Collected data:
· · ·

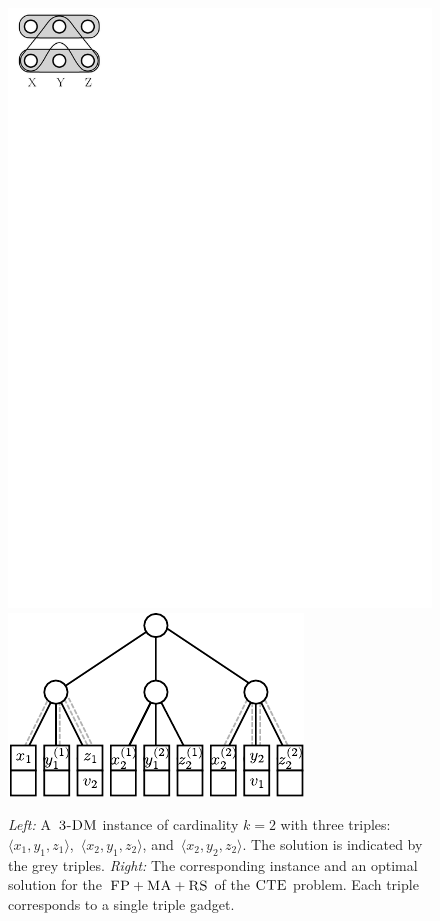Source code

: \begin{figure}[t]
  \centering
\includegraphics[width = 0.21\columnwidth]{figs/static-mapping/tdm-horizontal}
\hspace{1cm}
\centering
\includegraphics[width = 0.4\columnwidth]{figs/static-mapping/np_3dm_construction}
\hfill
\caption{\textit{Left:} A~$\textsc{3-DM}$ instance of cardinality $k=2$ with three triples:
$\langle x_1, y_1, z_1 \rangle$,~$\langle x_2, y_1, z_2 \rangle$, and~$\langle x_2, y_2, z_2\rangle$. The solution is
indicated by the grey triples. \textit{Right:} The corresponding instance and an optimal solution for the~$\textsc{FP} + \textsc{MA}
+ \textsc{RS}$ of the $\textsc{CTE}$ problem. Each triple corresponds to a single triple gadget.}
\hfill
\label{fig:fprsma}
\end{figure}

· · ·

> _Exercise directions_
Output the records exactly as they appear, skipping any pictures.

> _Reply_
Source code

: \begin{figure}[t]
  \centering
\includegraphics[width = 0.21\columnwidth]{figs/static-mapping/tdm-horizontal}
\hspace{1cm}
\centering
\includegraphics[width = 0.4\columnwidth]{figs/static-mapping/np_3dm_construction}
\hfill
\caption{\textit{Left:} A~$\textsc{3-DM}$ instance of cardinality $k=2$ with three triples:
$\langle x_1, y_1, z_1 \rangle$,~$\langle x_2, y_1, z_2 \rangle$, and~$\langle x_2, y_2, z_2\rangle$. The solution is
indicated by the grey triples. \textit{Right:} The corresponding instance and an optimal solution for the~$\textsc{FP} + \textsc{MA}
+ \textsc{RS}$ of the $\textsc{CTE}$ problem. Each triple corresponds to a single triple gadget.}
\hfill
\label{fig:fprsma}
\end{figure}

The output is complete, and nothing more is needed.